=== Task ===
All that is needed is the first stretch of the listing below, repeated exactly and ending with the line that contains "## Overview". Pictures are to be left out.

++++ Listed entries ++++

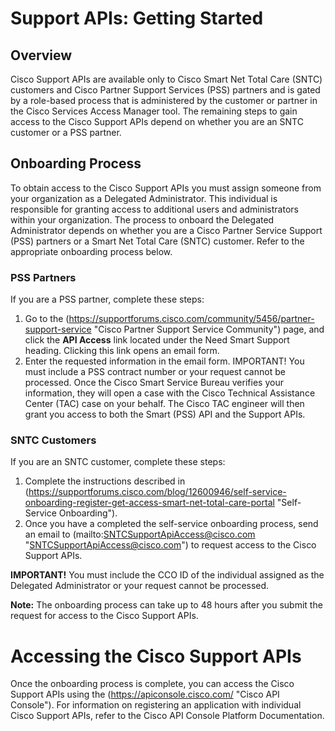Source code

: # Support APIs: Getting Started 
## Overview
Cisco Support APIs are available only to Cisco Smart Net Total Care (SNTC) customers and Cisco Partner Support Services (PSS) partners and is gated by a role-based process that is administered by the customer or partner in the Cisco Services Access Manager tool. The remaining steps to gain access to the Cisco Support APIs depend on whether you are an SNTC customer or a PSS partner.
## Onboarding Process
To obtain access to the Cisco Support APIs you must assign someone from your organization as a Delegated Administrator. This individual is responsible for granting access to additional users and administrators within your organization. The process to onboard the Delegated Administrator depends on whether you are a Cisco Partner Service Support (PSS) partners or a Smart Net Total Care (SNTC) customer. Refer to the appropriate onboarding process below.
### PSS Partners
If you are a PSS partner, complete these steps:
1.	Go to the (https://supportforums.cisco.com/community/5456/partner-support-service "Cisco Partner Support Service Community") page, and click the **API Access** link located under the Need Smart Support heading. Clicking this link opens an email form. 
2.	Enter the requested information in the email form.
IMPORTANT! You must include a PSS contract number or your request cannot be processed.
Once the Cisco Smart Service Bureau verifies your information, they will open a case with the Cisco Technical Assistance Center (TAC) case on your behalf. The Cisco TAC engineer will then grant you access to both the Smart (PSS) API and the Support APIs. 
### SNTC Customers
If you are an SNTC customer, complete these steps:
1.	Complete the instructions described in (https://supportforums.cisco.com/blog/12600946/self-service-onboarding-register-get-access-smart-net-total-care-portal "Self-Service Onboarding").
2.	Once you have a completed the self-service onboarding process, send an email to (mailto:SNTCSupportApiAccess@cisco.com "SNTCSupportApiAccess@cisco.com") to request access to the Cisco Support APIs. 

**IMPORTANT!** You must include the CCO ID of the individual assigned as the Delegated Administrator or your request cannot be processed.

**Note:** The onboarding process can take up to 48 hours after you submit the request for access to the Cisco Support APIs.
# Accessing the Cisco Support APIs
Once the onboarding process is complete, you can access the Cisco Support APIs using the (https://apiconsole.cisco.com/ "Cisco API Console"). For information on registering an application with individual Cisco Support APIs, refer to the Cisco API Console Platform Documentation.
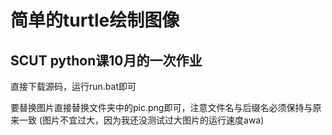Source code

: # 简单的turtle绘制图像

SCUT python课10月的一次作业
--------
直接下载源码，运行run.bat即可

要替换图片直接替换文件夹中的pic.png即可，注意文件名与后缀名必须保持与原来一致
(图片不宜过大，因为我还没测试过大图片的运行速度awa)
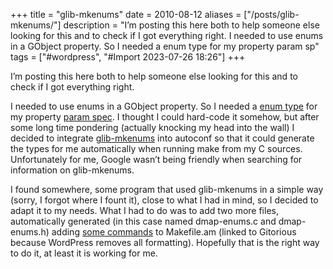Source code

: +++
title = "glib-mkenums"
date = 2010-08-12
aliases = ["/posts/glib-mkenums/"]
description = "I’m posting this here both to help someone else looking for this and to check if I got everything right.   I needed to use enums in a GObject property. So I needed a enum type for my property param sp"
tags = ["#wordpress", "#Import 2023-07-26 18:26"]
+++

<p>I&#8217;m posting this here both to help someone else looking for this and to check if I got everything right.</p>
<p>I needed to use enums in a GObject property. So I needed a <a href="http://library.gnome.org/devel/gobject/unstable/gobject-Enumeration-and-Flag-Types.html">enum type</a> for my property <a href="http://library.gnome.org/devel/gobject/unstable/gobject-Standard-Parameter-and-Value-Types.html#g-param-spec-enum">param spec</a>. I thought I could hard-code it somehow, but after some long time pondering (actually knocking my head into the wall) I decided to integrate <a href="http://library.gnome.org/devel/gobject/unstable/glib-mkenums.html">glib-mkenums</a> into autoconf so that it could generate the types for me automatically when running make from my C sources. Unfortunately for me, Google wasn&#8217;t being friendly when searching for information on glib-mkenums.</p>
<p>I found somewhere, some program that used glib-mkenums in a simple way (sorry, I forgot where I fount it), close to what I had in mind, so I decided to adapt it to my needs. What I had to do was to add two more files, automatically generated (in this case named dmap-enums.c and dmap-enums.h) adding <a href="http://gitorious.org/arosenfeld-gsoc-2010/libdmapsharing/blobs/c7c495219221e6d90dc581822262c99563894011/libdmapsharing/Makefile.am#line103">some commands</a> to Makefile.am (linked to Gitorious because WordPress removes all formatting). Hopefully that is the right way to do it, at least it is working for me.</p>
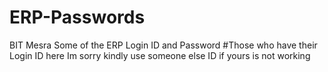 # ERP-Passwords
BIT Mesra Some of the ERP Login ID and Password
#Those who have their Login ID here Im sorry kindly use someone else ID if yours is not working
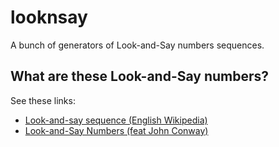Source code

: looknsay
========

A bunch of generators of Look-and-Say numbers sequences.

What are these Look-and-Say numbers?
------------------------------------

See these links:

 -  [Look-and-say sequence (English Wikipedia)](http://en.wikipedia.org/wiki/Look-and-say_sequence)
 -  [Look-and-Say Numbers (feat John Conway)](http://youtu.be/ea7lJkEhytA)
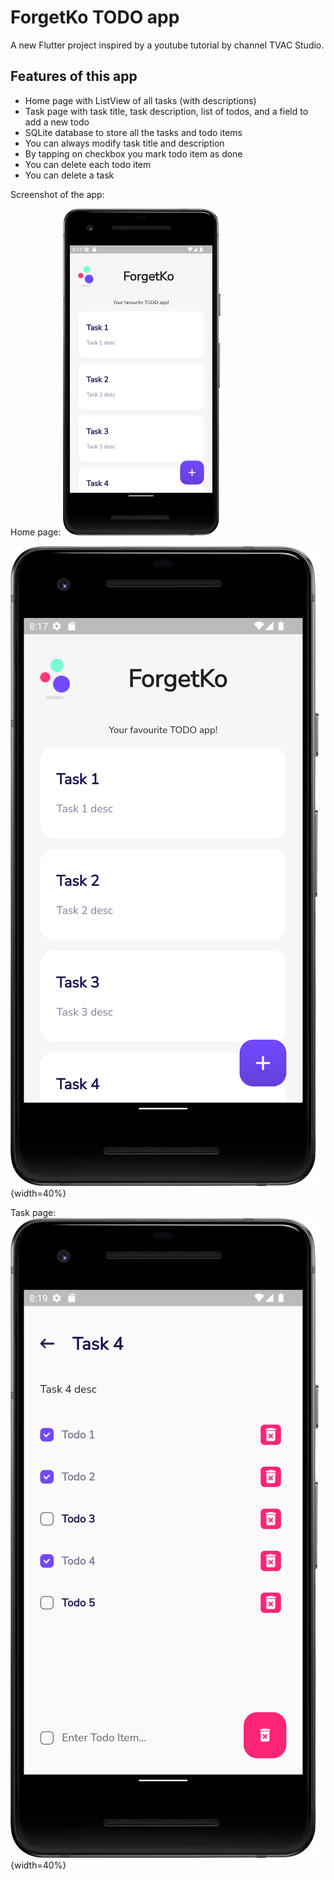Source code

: # ForgetKo TODO app

A new Flutter project inspired by a youtube tutorial by channel TVAC Studio.

## Features of this app

- Home page with ListView of all tasks (with descriptions)
- Task page with task title, task description, list of todos, and a field to add a new todo
- SQLite database to store all the tasks and todo items
- You can always modify task title and description
- By tapping on checkbox you mark todo item as done
- You can delete each todo item
- You can delete a task

Screenshot of the app:

Home page:
<img src="assets/images/img.png" width=50%>


![Home page](assets/images/img.png){width=40%}

Task page:
![Task page](assets/images/img_1.png){width=40%}

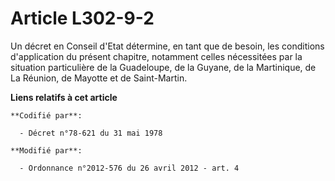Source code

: # Article L302-9-2

Un décret en Conseil d'Etat détermine, en tant que de besoin, les conditions d'application du présent chapitre, notamment
celles nécessitées par la situation particulière de la Guadeloupe, de la Guyane, de la Martinique, de La Réunion, de Mayotte
et de Saint-Martin.

**Liens relatifs à cet article**

	**Codifié par**:

	  - Décret n°78-621 du 31 mai 1978

	**Modifié par**:

	  - Ordonnance n°2012-576 du 26 avril 2012 - art. 4
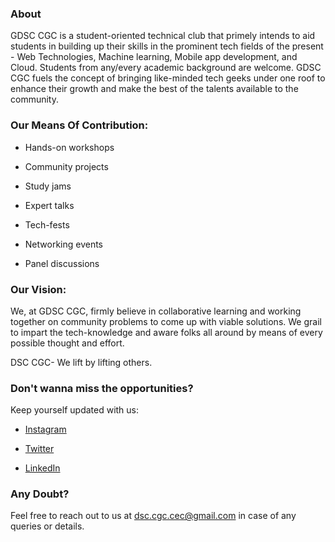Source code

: 
### About
GDSC CGC is a student-oriented technical club that primely intends to aid students in building up their skills in the prominent tech fields of the present - Web Technologies, Machine learning, Mobile app development, and Cloud. Students from any/every academic background are welcome. GDSC CGC fuels the concept of bringing like-minded tech geeks under one roof to enhance their growth and make the best of the talents available to the community.

### Our Means Of Contribution:

- Hands-on workshops

- Community projects

- Study jams

- Expert talks

- Tech-fests

- Networking events

- Panel discussions


### Our Vision:

We, at GDSC CGC, firmly believe in collaborative learning and working together on community problems to come up with viable solutions. We grail to impart the tech-knowledge and aware folks all around by means of every possible thought and effort.

DSC CGC- We lift by lifting others.


### Don't wanna miss the opportunities?

Keep yourself updated with us:

- [Instagram](https://www.instagram.com/gdsc_cgc_cec/)

- [Twitter](https://twitter.com/gdsc_cgc)

- [LinkedIn](https://www.linkedin.com/company/gdsc-cgc-cec)

### Any Doubt?

Feel free to reach out to us at dsc.cgc.cec@gmail.com in case of any queries or details.
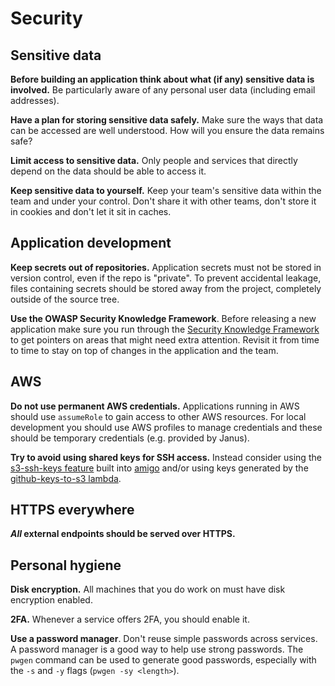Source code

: # Security

## Sensitive data

**Before building an application think about what (if any) sensitive
data is involved.** Be particularly aware of any personal user data
(including email addresses).

**Have a plan for storing sensitive data safely.** Make sure the ways
that data can be accessed are well understood. How will you ensure the
data remains safe?

**Limit access to sensitive data.** Only people and services that
directly depend on the data should be able to access it.

**Keep sensitive data to yourself.** Keep your team's sensitive data
within the team and under your control. Don't share it with other
teams, don't store it in cookies and don't let it sit in caches.

## Application development

**Keep secrets out of repositories.** Application secrets must not be
stored in version control, even if the repo is "private". To prevent
accidental leakage, files containing secrets should be stored away
from the project, completely outside of the source tree.

**Use the OWASP Security Knowledge Framework**. Before releasing a new
application make sure you run through the [Security Knowledge Framework](https://skf.gutools.co.uk/)
to get pointers on areas that might need extra attention. Revisit it
from time to time to stay on top of changes in the application and the
team.

## AWS

**Do not use permanent AWS credentials.** Applications running in AWS
should use `assumeRole` to gain access to other AWS resources. For
local development you should use AWS profiles to manage credentials
and these should be temporary credentials (e.g. provided by Janus).

**Try to avoid using shared keys for SSH access.** Instead consider using
the [s3-ssh-keys feature](https://amigo.gutools.co.uk/roles#s3-ssh-keys)
built into [amigo](https://amigo.gutools.co.uk/) and/or using keys generated
by the [github-keys-to-s3 lambda](https://github.com/guardian/github-keys-to-s3-lambda).

## HTTPS everywhere

**_All_ external endpoints should be served over HTTPS.**

## Personal hygiene

**Disk encryption.** All machines that you do work on must have disk
encryption enabled.

**2FA.** Whenever a service offers 2FA, you should enable it.

**Use a password manager**. Don't reuse simple passwords across
services. A password manager is a good way to help use strong
passwords. The `pwgen` command can be used to generate good passwords,
especially with the `-s` and `-y` flags (`pwgen -sy <length>`).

++++

=== Response to the exercise ===
Source code

: # Support APIs: Getting Started 
## Overview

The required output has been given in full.